La Polizia locale di Favara si dota di un nucleo di Polizia ambientale. La delibera di riorganizzazione della struttura del Corpo è stata adottata dalla Giunta comunale nei giorni scorsi ed è stata presentata questa mattina durante una conferenza stampa svoltasi al Comune, nella stanza del sindaco Antonio Palumbo. “In questi anni, grazie anche al lavoro dell’assessore Laura Mossuto – ha spiegato il primo cittadino – abbiamo ricostruito la Polizia locale, dotandola di uomini e mezzi. Abbiamo superato gli scogli connessi all’assenza di regolamenti ad esempio per il funzionamento delle telecamere di controllo, abbiamo gettato le basi per avviare una duratura ed efficace struttura di controllo e repressione dei fenomeni di inquinamento della nostra città. Voglio comunicare che, grazie alla collaborazione con i Carabinieri, sono già 15 le persone denunciate per abbandono dei rifiuti, ma si tratta di un numero destinato presto a salire se non vi sarà la collaborazione dei cittadini”.

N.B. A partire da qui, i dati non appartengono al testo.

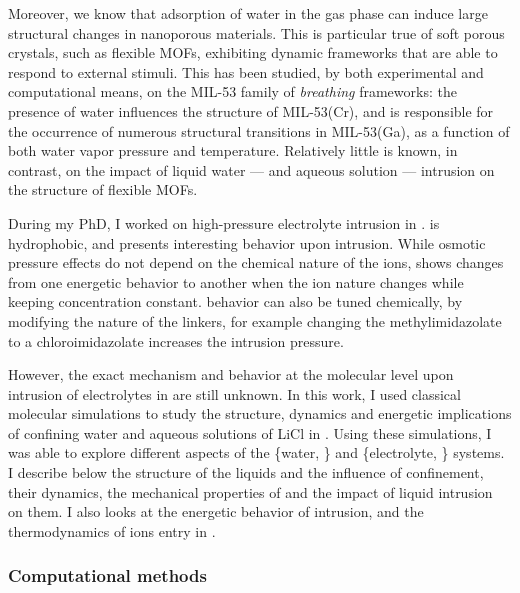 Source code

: \documentclass[thesis]{subfiles}
\begin{document}
Moreover, we know that adsorption of water in the gas phase can induce large
structural changes in nanoporous materials\cite{Lee2001, Seoung2013}. This is
particular true of soft porous crystals\cite{Horike2009}, such as flexible
MOFs\cite{Schneemann2014}, exhibiting dynamic frameworks that are able to
respond to external stimuli. This has been studied, by both experimental and
computational means, on the MIL-53 family of \emph{breathing} frameworks: the
presence of water influences the structure of MIL-53(Cr)\cite{Haigis2013}, and
is responsible for the occurrence of numerous structural transitions in
MIL-53(Ga), as a function of both water vapor pressure and
temperature\cite{Boutin2013, Coudert2014}. Relatively little is known, in
contrast, on the impact of liquid water --- and aqueous solution --- intrusion
on the structure of flexible MOFs.

During my PhD, I worked on high-pressure electrolyte intrusion in . 
is hydrophobic\cite{AOrtiz2014}, and presents interesting behavior upon
intrusion. While osmotic pressure effects do not depend on the chemical nature
of the ions,  shows changes from one energetic behavior to another when the
ion nature changes while keeping concentration constant\cite{Ortiz2014}. 
behavior can also be tuned chemically, by modifying the nature of the linkers,
for example changing the methylimidazolate to a chloroimidazolate increases the
intrusion pressure\cite{Mortada2018}.

However, the exact mechanism and behavior at the molecular level upon intrusion
of electrolytes in  are still unknown. In this work, I used classical
molecular simulations to study the structure, dynamics and energetic
implications of confining water and aqueous solutions of LiCl in . Using
these simulations, I was able to explore different aspects of the \{water,
\} and \{electrolyte, \} systems. I describe below the structure of
the liquids and the influence of confinement, their dynamics, the mechanical
properties of  and the impact of liquid intrusion on them. I also looks at
the energetic behavior of intrusion, and the thermodynamics of ions entry in
.

\subsubsection{Computational methods}
\end{document}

I controlli riguarderanno sia i privati cittadini che le imprese e le attività commerciali, cercando di colpire chi non differenzia ma anche chi abbandona i rifiuti per strada. “Invito inoltre tutti, a partire dagli operatori politici – conclude il sindaco Palumbo – a remare tutti dalla stessa parte, a non giustificare i porci solo per finalità di campagna elettorale”. A fare il punto sulla situazione della gestione dei rifiuti è stato l’assessore al Ramo Lillo Attardo. “A causa della riduzione degli spazi di conferimento presso gli impianti autorizzati – spiega – sia Favara che gli altri comuni dell’Srr si trovano al momento in una situazione di difficoltà oggettiva per poter smaltire i rifiuti indifferenziati, soprattutto quelli derivanti dalla bonifica delle discariche abusive. Per questo abbiamo adottato la modifica del calendario che sposta a martedì la raccolta dell’indifferenziato e per questo continuiamo a chiedere collaborazione da parte di tutti per una città più pulita”.
Attardo spiega inoltre che la raccolta differenziata a Favara segna un trend importante di crescita. “Le attività di controllo – spiega – condotte negli ultimi due mesi, è stato estremamente utile perché abbiamo risparmiato almeno 100 tonnellate per ogni mese di secco residuo risparmiati e la percentuale della differenziata è stata del 53,2% a maggio e del 57,1% a giugno. E’ chiaro che l’obiettivo è il 65% e speriamo che, con questi ulteriori controlli mirati si possa arrivare a questo risultato entro il prossimo anno”.